What the task requires:
Collect every line below that contains the word "GuzzleHttp".

Source material:
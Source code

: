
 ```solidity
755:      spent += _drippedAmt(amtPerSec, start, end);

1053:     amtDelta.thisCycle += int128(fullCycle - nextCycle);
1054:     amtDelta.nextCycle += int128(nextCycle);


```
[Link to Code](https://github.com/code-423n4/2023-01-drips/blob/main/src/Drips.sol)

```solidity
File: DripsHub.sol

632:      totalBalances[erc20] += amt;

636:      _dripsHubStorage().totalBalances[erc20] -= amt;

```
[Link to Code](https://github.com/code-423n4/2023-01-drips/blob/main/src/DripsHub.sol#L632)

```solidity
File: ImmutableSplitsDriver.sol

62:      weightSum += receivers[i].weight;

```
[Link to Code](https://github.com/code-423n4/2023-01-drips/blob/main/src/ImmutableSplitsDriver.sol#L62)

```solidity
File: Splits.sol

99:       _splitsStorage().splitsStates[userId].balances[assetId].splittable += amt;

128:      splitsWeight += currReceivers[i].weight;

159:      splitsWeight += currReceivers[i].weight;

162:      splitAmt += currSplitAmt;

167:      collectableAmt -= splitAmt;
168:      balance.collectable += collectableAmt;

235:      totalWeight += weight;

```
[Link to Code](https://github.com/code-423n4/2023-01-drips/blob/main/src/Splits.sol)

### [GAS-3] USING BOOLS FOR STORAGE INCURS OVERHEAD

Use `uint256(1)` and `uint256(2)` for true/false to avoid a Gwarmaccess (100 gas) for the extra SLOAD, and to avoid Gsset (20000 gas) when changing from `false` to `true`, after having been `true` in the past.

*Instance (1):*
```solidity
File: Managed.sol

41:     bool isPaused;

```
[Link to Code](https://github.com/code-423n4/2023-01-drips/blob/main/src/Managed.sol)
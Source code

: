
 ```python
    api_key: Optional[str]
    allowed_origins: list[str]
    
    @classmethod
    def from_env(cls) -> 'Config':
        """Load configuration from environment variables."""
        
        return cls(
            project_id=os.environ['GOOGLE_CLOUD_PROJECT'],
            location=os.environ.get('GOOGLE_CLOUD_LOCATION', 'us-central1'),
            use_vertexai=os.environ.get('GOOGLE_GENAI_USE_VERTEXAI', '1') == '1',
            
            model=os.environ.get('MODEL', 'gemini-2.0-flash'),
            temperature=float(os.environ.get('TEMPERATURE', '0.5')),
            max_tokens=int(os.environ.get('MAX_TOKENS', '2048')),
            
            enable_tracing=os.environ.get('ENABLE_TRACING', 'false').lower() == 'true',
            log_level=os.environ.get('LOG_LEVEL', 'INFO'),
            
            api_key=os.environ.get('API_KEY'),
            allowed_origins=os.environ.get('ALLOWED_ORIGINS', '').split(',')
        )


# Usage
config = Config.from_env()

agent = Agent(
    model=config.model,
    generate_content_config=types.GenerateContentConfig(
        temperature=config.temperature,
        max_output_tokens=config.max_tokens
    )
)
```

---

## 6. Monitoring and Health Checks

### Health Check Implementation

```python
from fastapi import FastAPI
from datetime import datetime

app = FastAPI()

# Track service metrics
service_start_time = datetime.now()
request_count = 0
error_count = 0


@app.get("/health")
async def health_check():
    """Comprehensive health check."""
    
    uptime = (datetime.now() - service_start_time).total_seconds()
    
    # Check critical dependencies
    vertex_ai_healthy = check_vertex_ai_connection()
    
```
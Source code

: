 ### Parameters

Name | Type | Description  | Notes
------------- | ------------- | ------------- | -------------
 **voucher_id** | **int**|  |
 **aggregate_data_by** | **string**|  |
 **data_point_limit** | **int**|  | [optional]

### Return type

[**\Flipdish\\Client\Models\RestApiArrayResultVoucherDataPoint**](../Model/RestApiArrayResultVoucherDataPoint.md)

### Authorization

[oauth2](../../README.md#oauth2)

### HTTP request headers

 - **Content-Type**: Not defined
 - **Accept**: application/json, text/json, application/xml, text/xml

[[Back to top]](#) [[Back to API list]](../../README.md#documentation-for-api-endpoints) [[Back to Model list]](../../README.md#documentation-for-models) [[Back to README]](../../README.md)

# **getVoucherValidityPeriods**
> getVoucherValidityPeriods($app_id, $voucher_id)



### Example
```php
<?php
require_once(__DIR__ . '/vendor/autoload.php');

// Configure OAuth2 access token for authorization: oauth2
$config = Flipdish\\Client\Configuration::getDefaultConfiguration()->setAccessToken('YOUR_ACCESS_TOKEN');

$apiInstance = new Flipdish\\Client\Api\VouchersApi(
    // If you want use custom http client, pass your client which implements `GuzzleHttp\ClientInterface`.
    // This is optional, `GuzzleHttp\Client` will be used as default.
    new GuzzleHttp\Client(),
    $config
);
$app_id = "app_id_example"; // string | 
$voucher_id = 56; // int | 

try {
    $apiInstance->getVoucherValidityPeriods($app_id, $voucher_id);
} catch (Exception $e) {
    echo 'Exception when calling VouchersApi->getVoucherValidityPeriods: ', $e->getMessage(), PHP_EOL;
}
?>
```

Output below:
    // If you want use custom http client, pass your client which implements `GuzzleHttp\ClientInterface`.
    // This is optional, `GuzzleHttp\Client` will be used as default.
    new GuzzleHttp\Client(),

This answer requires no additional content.